I was listening to a podcast earlier today and they were discussing why people don’t try to change or at least don’t stay consistent in their efforts to change. The interviewee pointed out how easy it is to stay the same and do nothing. The interviewer agreed, acknowledging the comfort of being static. Forgive me for not remembering names, I listened to many today while working so I don’t want to attribute the interview to the wrong people.
It got me thinking that of course it’s easy (and convenient) to continue down a path you’ve always gone or to tell yourself the exact same story about your life. “I always do this…I never remember that or I never follow-through on….
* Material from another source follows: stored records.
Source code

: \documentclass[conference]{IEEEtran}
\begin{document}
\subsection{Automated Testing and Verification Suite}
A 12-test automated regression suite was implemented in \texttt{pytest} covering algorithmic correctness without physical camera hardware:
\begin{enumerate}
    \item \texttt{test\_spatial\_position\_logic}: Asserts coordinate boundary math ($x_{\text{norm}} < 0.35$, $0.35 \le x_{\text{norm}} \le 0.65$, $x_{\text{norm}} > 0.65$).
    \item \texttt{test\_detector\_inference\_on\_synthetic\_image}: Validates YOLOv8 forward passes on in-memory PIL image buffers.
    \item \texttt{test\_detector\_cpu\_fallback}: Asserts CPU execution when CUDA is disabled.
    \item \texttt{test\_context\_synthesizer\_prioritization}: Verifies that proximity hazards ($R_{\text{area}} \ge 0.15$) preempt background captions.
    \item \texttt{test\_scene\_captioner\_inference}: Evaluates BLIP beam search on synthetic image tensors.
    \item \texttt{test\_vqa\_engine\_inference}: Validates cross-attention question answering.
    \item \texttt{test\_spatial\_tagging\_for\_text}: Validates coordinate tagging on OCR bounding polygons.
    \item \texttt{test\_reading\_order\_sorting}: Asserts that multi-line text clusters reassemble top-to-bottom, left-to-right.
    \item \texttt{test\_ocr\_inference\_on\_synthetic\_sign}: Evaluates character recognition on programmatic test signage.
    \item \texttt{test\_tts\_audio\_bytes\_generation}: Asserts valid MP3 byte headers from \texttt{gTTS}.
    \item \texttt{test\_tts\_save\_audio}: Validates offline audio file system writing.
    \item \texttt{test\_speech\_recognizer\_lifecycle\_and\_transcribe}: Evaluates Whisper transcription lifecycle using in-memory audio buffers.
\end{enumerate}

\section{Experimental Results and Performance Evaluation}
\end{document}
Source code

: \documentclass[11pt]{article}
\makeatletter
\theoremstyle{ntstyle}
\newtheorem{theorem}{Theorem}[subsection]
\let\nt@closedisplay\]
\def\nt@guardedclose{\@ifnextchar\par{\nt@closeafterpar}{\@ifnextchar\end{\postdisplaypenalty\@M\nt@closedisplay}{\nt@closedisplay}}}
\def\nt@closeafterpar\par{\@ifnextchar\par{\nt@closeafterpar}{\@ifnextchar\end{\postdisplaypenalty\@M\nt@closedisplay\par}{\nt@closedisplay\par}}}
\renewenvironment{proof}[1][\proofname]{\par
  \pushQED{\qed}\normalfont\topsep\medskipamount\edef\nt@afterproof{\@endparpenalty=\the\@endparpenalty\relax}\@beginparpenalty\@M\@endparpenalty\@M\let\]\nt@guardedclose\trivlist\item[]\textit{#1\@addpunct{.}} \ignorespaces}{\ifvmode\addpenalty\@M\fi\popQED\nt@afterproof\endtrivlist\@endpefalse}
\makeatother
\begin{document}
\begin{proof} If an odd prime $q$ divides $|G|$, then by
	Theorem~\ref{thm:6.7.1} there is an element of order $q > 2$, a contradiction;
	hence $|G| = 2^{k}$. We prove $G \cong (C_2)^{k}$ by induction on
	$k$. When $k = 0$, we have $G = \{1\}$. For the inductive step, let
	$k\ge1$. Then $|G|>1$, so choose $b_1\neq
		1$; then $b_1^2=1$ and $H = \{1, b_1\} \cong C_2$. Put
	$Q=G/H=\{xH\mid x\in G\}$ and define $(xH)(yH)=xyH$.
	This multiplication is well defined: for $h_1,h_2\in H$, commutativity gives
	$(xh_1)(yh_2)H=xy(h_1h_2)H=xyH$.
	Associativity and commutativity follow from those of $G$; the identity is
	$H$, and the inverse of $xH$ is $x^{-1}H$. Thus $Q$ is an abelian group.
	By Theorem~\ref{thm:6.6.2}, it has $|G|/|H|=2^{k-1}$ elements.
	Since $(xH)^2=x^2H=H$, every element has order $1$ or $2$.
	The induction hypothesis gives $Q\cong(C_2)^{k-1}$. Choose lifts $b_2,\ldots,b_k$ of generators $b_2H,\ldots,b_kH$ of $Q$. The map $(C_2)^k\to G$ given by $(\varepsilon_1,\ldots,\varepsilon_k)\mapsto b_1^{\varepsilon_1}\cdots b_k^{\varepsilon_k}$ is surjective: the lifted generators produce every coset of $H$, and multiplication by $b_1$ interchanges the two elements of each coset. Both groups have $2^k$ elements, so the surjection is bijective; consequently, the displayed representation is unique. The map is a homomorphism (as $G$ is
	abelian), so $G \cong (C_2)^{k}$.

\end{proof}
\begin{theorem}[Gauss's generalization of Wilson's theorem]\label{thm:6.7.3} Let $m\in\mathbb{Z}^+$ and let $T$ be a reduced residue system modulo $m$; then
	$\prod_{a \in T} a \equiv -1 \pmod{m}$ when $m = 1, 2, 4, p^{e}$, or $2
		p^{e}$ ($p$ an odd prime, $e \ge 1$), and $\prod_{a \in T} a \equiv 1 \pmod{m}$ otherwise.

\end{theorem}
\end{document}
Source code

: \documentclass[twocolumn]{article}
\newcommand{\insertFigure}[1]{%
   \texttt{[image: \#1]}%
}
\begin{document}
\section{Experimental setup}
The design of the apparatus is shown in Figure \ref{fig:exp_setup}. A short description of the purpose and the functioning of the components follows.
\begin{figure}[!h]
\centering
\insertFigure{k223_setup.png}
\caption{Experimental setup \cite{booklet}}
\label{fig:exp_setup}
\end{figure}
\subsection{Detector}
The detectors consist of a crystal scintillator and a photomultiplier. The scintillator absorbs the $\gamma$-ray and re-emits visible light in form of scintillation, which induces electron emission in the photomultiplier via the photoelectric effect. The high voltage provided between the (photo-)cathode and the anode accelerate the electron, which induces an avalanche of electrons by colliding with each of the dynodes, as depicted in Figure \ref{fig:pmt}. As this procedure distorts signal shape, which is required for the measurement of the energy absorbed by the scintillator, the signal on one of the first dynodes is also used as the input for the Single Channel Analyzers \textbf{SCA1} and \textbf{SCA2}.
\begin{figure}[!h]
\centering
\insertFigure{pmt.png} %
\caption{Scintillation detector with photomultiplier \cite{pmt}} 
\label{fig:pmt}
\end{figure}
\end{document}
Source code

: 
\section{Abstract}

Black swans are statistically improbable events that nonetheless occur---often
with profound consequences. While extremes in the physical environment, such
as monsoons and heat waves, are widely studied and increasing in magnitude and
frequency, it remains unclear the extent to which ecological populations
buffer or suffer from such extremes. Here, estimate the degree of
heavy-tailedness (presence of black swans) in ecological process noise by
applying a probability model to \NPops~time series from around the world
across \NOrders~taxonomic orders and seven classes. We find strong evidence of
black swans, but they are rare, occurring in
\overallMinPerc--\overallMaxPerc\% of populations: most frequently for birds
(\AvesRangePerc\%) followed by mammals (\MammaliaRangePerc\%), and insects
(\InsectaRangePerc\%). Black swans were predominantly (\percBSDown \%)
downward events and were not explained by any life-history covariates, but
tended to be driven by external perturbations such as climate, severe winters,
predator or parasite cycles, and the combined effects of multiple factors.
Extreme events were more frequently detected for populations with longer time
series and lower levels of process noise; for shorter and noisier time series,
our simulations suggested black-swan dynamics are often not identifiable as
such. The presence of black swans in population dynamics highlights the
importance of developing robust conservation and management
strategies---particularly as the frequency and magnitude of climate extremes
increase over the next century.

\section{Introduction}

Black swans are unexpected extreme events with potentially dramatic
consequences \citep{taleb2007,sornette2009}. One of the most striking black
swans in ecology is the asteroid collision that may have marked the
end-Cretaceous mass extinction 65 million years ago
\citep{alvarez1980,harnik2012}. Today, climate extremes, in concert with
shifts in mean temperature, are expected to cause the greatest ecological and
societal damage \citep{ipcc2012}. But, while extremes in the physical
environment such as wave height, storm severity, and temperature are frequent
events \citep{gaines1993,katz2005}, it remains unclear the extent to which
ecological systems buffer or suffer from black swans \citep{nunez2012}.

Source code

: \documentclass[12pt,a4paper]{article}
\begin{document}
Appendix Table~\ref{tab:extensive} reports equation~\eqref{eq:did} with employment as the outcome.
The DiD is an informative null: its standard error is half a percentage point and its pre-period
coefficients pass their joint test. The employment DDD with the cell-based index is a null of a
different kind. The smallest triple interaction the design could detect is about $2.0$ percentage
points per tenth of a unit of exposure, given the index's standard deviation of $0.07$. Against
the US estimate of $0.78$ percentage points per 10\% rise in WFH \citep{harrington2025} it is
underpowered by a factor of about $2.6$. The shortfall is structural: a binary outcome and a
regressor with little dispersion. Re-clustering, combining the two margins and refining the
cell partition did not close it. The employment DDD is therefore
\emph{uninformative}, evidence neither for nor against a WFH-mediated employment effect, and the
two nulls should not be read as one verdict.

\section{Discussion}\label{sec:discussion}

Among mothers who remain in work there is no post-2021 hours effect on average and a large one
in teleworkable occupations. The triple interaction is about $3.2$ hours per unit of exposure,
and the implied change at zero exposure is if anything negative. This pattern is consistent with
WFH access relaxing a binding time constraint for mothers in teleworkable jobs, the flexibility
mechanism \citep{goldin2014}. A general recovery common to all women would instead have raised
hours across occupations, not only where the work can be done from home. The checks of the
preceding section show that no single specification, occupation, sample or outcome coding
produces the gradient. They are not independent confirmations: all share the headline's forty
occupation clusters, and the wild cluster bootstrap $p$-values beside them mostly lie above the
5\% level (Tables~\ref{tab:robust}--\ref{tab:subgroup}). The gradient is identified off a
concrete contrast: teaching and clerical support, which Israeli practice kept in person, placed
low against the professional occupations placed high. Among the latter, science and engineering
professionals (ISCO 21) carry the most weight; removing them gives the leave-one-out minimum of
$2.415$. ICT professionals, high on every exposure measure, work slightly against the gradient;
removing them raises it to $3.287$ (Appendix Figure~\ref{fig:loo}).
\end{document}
It reminded me of a a quote I first heard from Jim Kwik: “Your mind is always eavesdropping on your self-talk.” What if I’ve been telling myself a story about myself, convinced that I already know the ending? And is my mind being programmed by my negative self-talk?
When I engage in negative self-talk, I believe I am giving myself permission to give up. I’ve done it with some of my writing and wellness goals in the past. It makes the bad medicine go down, nice and smooth.
Except that it’s not so smooth, is it? While you’re swallowing, the taste gets a little sour–even rancid, doesn’t it?
When our self-awareness grows, the harder it is to feel the comfort, to convince ourselves we are at ease when we quit. Now that I am writing on a regular basis, I am not choking down anything.
I am too busy telling myself a better story.